A new study of advanced small-cell lung cancer (SCLC) led by researchers at The Ohio State University Comprehensive Cancer Center - Arthur G. James Cancer Hospital and Richard J. Solove Research Institute (OSUCCC - James) has identified molecular patterns linked to patients developing resistance to certain therapies.
This study, published in the journal JTO Clinical and Research Reports, examined more than 60 tumours from five patients.
OSUCCC - James researchers identified distinct mutational and molecular changes in four SCLC subtypes.
The findings provide new insights into the patterns of treatment resistance and could offer new targets for the development of more effective immunotherapy and other therapies for advanced SCLC, which progresses quickly and is usually fatal.
SCLC accounts for up to 15% of lung cancer cases worldwide. The disease often responds well to chemotherapy when first diagnosed but then recurs in a lethal, treatment-resistant form.
"Advanced SCLC often does not respond as well to immune therapies that are effective in other types of lung cancer, and the reasons for this are poorly understood," says principal investigator Sameek Roychowdhury, MD, PhD, a medical oncologist and member of the OSUCCC - James Translational Therapeutics Research Program.
He is also an associate professor in Ohio State College of Medicine's Division of Medical Oncology and medical director of the OSUCCC - James CLIA Cancer Genomics Laboratory.
"Our findings suggest that the causes of treatment resistance in advanced SCLC may be subtype-specific," says Roychowdhury.
"They also highlight the importance of tumour genomic studies to identify the most effective therapies for these patients and to support the development of new therapies for this often-fatal disease."
Genomics is the process of identifying specific cancer-related mutations that drive the growth and spread of cancers.
Oncologists can gather specific genomic information from individual patients to help match patients with the best therapy based on their unique tumour characteristics.
This concept is referred to as precision cancer medicine. This approach has important significance in metastatic and rare forms of cancer, where treatment options are often limited.
"Understanding the specific drivers of a person's cancer can help us identify potential alternative treatment options through clinical trials that would not have been possible otherwise," adds Roychowdhury.
For this study, Roychowdhury and his colleagues analysed genomic DNA and total mRNA from tumour cells removed from five deceased patients with advanced SCLC, along with circulating tumour DNA.

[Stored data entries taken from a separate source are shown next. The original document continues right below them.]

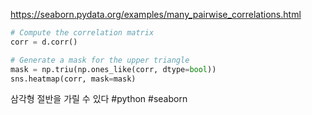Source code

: https://seaborn.pydata.org/examples/many_pairwise_correlations.html
```python
# Compute the correlation matrix
corr = d.corr()

# Generate a mask for the upper triangle
mask = np.triu(np.ones_like(corr, dtype=bool))
sns.heatmap(corr, mask=mask)
```
삼각형 절반을 가릴 수 있다
#python #seaborn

The tissue was obtained as part of a rapid research autopsy study, originally supported by a Pelotonia Idea Grant.
Tissue was collected within 16 hours of each patient's passing, minimising the molecular changes that occur in cells after death.
The five patients consented to undergo a research autopsy soon after death to allow the researchers to collect and evaluate many tumours.

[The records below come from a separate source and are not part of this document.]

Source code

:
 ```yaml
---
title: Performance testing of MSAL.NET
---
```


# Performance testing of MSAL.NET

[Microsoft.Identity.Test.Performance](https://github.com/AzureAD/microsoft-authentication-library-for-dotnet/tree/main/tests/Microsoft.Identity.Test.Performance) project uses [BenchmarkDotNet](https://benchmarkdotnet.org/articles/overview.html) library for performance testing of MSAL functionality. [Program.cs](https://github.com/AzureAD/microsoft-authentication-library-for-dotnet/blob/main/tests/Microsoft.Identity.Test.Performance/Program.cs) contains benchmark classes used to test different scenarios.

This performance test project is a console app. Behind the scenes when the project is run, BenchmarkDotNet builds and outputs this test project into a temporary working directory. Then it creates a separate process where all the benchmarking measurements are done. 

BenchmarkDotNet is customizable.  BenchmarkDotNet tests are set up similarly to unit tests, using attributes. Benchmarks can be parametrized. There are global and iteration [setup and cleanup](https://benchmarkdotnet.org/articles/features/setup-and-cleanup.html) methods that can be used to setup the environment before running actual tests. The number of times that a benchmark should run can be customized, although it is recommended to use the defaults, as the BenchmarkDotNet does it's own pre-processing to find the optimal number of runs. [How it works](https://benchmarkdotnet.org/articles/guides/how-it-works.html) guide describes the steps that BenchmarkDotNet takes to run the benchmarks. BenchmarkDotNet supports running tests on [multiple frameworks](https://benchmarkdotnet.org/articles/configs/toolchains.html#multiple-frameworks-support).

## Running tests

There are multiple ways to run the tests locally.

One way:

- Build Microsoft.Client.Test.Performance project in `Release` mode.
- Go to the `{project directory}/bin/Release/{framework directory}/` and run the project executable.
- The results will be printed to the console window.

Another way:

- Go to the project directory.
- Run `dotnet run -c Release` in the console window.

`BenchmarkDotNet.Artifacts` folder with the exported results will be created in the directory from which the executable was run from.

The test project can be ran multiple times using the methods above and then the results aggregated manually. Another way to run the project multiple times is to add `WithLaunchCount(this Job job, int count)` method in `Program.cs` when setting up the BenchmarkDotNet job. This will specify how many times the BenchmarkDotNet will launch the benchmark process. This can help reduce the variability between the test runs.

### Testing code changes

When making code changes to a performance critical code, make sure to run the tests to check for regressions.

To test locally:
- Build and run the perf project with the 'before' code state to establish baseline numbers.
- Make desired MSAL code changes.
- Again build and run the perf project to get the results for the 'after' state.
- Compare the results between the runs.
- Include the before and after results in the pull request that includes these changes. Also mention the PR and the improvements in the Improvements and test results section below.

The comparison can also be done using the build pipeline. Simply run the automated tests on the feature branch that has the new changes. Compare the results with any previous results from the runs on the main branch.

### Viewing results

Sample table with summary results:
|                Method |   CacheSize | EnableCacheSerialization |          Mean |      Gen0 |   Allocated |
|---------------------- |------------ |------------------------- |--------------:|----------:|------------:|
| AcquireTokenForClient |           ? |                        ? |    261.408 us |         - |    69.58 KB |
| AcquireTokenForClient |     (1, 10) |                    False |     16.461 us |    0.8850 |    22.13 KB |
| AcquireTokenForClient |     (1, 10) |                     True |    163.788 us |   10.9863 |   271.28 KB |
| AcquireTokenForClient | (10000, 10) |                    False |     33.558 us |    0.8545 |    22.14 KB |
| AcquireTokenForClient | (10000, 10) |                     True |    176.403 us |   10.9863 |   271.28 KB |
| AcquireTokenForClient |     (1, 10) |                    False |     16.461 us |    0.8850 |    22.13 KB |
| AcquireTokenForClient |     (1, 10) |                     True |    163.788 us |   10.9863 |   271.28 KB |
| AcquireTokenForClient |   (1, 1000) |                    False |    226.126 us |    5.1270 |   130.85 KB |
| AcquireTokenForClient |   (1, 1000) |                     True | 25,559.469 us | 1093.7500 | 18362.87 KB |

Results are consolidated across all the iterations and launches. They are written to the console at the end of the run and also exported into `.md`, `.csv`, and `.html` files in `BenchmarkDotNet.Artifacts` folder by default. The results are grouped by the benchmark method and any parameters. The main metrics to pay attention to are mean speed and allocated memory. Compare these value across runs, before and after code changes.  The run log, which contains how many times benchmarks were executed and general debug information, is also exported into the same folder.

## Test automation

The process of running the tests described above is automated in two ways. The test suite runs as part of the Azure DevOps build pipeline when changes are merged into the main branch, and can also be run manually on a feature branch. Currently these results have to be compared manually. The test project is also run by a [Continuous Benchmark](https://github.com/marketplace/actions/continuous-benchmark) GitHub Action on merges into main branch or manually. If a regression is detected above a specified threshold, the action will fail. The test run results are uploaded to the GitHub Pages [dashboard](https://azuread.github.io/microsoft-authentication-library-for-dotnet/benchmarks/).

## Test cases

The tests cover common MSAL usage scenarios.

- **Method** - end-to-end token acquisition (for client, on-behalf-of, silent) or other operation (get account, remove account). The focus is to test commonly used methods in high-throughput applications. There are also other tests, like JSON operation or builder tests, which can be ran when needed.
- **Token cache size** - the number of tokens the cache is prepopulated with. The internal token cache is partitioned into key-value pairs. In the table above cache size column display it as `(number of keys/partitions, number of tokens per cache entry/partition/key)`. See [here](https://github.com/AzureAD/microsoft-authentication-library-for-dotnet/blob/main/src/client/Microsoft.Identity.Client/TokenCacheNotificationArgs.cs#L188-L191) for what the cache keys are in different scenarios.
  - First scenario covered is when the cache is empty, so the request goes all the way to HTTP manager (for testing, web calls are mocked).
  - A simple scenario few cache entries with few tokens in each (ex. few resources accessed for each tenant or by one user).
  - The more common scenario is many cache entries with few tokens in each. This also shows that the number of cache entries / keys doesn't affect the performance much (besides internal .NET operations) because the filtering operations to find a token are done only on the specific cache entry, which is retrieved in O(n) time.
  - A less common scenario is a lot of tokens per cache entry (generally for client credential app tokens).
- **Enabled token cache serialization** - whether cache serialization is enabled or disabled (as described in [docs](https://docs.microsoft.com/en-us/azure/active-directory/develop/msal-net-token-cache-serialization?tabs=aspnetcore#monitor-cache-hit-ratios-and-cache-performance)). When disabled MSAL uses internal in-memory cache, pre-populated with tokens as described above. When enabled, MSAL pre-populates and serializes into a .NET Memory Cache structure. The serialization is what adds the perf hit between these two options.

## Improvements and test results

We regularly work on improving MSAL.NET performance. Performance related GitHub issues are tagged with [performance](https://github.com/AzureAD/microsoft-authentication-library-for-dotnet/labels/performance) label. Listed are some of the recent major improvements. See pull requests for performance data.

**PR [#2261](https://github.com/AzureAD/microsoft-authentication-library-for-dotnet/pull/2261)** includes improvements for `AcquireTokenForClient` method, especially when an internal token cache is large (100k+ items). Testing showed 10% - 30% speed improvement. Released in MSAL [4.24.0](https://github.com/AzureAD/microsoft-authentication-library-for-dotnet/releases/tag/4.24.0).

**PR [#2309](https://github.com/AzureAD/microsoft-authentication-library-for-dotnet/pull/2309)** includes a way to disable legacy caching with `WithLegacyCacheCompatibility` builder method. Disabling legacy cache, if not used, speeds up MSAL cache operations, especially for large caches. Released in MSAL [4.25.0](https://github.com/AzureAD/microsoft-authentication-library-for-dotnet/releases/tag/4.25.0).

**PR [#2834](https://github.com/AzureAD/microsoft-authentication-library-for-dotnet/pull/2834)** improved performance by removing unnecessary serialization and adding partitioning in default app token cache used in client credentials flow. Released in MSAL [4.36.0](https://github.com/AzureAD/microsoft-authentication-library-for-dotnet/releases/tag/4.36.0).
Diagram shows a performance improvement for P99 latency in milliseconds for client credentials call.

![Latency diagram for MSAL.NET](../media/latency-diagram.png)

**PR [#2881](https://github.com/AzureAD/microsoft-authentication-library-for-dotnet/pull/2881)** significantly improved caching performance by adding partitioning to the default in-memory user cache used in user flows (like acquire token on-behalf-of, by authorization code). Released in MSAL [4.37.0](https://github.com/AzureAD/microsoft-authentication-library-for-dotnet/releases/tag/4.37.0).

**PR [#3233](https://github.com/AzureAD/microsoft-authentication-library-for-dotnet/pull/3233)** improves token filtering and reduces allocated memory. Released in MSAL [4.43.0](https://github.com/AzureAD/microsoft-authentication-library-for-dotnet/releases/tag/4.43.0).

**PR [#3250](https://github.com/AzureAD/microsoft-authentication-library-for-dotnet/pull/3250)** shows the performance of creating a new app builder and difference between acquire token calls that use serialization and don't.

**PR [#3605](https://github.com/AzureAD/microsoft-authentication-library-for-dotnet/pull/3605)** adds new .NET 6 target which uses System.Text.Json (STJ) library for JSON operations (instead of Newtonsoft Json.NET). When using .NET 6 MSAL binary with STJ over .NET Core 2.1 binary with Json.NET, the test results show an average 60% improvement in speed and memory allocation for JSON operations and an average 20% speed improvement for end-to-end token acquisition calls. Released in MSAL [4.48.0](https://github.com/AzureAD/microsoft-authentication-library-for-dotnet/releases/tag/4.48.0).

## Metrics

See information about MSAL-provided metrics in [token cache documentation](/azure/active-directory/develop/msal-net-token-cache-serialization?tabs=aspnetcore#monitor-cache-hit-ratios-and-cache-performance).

The researchers used sequencing technologies to identify genetic and molecular changes in four SCLC tumour subtypes.
Many of the changes are associated with resistance to immune therapy and other treatments.
Key findings include:
- Feasibility for rapid research autopsy to provide in-depth insights into resistant lung cancers;
- Evidence that tumours have continued to evolve after patients receive treatment. Even a single patient may have six to eight genetically distinct subtypes of their cancer ¬¬- which could have implications for future drug development;
- The most common neuroendocrine SCLC subtypes showed high expression of the enzyme ARG2, a possible suppressor of immune responses; and
- Support for the known association between the Wnt pathway and chemoresistance in advanced SCLC.
"Our results need to be validated by larger studies," says Roychowdhury, "but they suggest that subtyping SCLC patients before systemic therapy could someday play a role in drug development and therapy selection."